EXCERPTED DATA:
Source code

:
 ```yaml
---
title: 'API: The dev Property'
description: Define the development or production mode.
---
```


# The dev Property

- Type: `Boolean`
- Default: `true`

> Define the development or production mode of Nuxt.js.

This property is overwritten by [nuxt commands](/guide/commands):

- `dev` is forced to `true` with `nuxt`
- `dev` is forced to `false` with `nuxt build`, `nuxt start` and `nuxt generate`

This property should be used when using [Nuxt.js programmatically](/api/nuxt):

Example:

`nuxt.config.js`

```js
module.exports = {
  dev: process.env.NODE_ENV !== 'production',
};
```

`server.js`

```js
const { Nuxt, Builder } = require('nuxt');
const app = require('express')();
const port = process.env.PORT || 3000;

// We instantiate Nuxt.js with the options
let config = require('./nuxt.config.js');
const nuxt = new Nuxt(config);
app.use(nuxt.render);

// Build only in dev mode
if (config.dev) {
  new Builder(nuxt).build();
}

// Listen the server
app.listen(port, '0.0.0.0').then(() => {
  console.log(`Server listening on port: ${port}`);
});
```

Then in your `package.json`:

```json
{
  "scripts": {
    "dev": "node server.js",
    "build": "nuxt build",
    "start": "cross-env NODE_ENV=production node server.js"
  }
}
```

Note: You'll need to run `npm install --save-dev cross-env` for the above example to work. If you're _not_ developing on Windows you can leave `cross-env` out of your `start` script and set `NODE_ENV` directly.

WHAT IS BEING ASKED: The lines from the start of the entries above through the line containing "This property is" are the ones to return, please; copy them exactly and include both ends.

ANSWER:
Source code

:
 ```yaml
---
title: 'API: The dev Property'
description: Define the development or production mode.
---
```


# The dev Property

- Type: `Boolean`
- Default: `true`

> Define the development or production mode of Nuxt.js.

This property is overwritten by [nuxt commands](/guide/commands):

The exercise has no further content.